(Data to use)

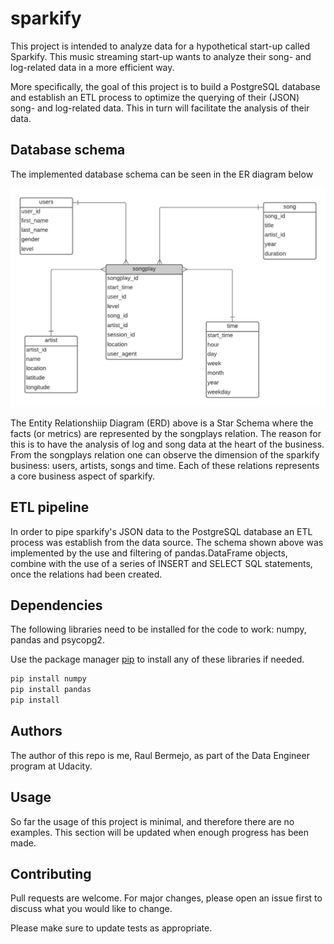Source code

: # sparkify

This project is intended to analyze data for a hypothetical start-up called Sparkify. This music streaming start-up wants to analyze their song- and log-related data in a more efficient way.

More specifically, the goal of this project is to build a PostgreSQL database and establish an ETL process to optimize the querying of their (JSON) song- and log-related data. This in turn will facilitate the analysis of their data.

## Database schema

The implemented database schema can be seen in the ER diagram below

![alt text](https://github.com/raul-bermejo/sparkify/blob/main/images/sparkify_erd.png)

The Entity Relationshiip Diagram (ERD) above is a Star Schema where the facts (or metrics) are represented by the songplays relation. The reason for this is to have the analysis of log and song data at the heart of the business. From the songplays relation one can observe the dimension of the sparkify business: users, artists, songs and time. Each of these relations represents a core business aspect of sparkify.

## ETL pipeline

In order to pipe sparkify's JSON data to the PostgreSQL database an ETL process was establish from the data source. The schema shown above was implemented by the use and filtering of pandas.DataFrame objects, combine with the use of a series of INSERT and SELECT SQL statements, once the relations had been created. 

## Dependencies

The following libraries need to be installed for the code to work: numpy, pandas and psycopg2.

Use the package manager [pip](https://pip.pypa.io/en/stable/) to install any of these libraries if needed.

```bash
pip install numpy
pip install pandas
pip install 
```

## Authors

The author of this repo is me, Raul Bermejo, as part of the Data Engineer program at Udacity.

## Usage

So far the usage of this project is minimal, and therefore there are no examples. This section will be updated when enough progress has been made.

## Contributing
Pull requests are welcome. For major changes, please open an issue first to discuss what you would like to change.

Please make sure to update tests as appropriate.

(End Data to use)

**Task to complete**. An exact copy of every record above is needed, with all pictures left out.

**Result**.
Source code

: # sparkify

This project is intended to analyze data for a hypothetical start-up called Sparkify. This music streaming start-up wants to analyze their song- and log-related data in a more efficient way.

More specifically, the goal of this project is to build a PostgreSQL database and establish an ETL process to optimize the querying of their (JSON) song- and log-related data. This in turn will facilitate the analysis of their data.

## Database schema

The implemented database schema can be seen in the ER diagram below

![alt text](https://github.com/raul-bermejo/sparkify/blob/main/images/sparkify_erd.png)

The Entity Relationshiip Diagram (ERD) above is a Star Schema where the facts (or metrics) are represented by the songplays relation. The reason for this is to have the analysis of log and song data at the heart of the business. From the songplays relation one can observe the dimension of the sparkify business: users, artists, songs and time. Each of these relations represents a core business aspect of sparkify.

## ETL pipeline

In order to pipe sparkify's JSON data to the PostgreSQL database an ETL process was establish from the data source. The schema shown above was implemented by the use and filtering of pandas.DataFrame objects, combine with the use of a series of INSERT and SELECT SQL statements, once the relations had been created. 

## Dependencies

The following libraries need to be installed for the code to work: numpy, pandas and psycopg2.

Use the package manager [pip](https://pip.pypa.io/en/stable/) to install any of these libraries if needed.

```bash
pip install numpy
pip install pandas
pip install 
```

## Authors

The author of this repo is me, Raul Bermejo, as part of the Data Engineer program at Udacity.

## Usage

So far the usage of this project is minimal, and therefore there are no examples. This section will be updated when enough progress has been made.

## Contributing
Pull requests are welcome. For major changes, please open an issue first to discuss what you would like to change.

Please make sure to update tests as appropriate.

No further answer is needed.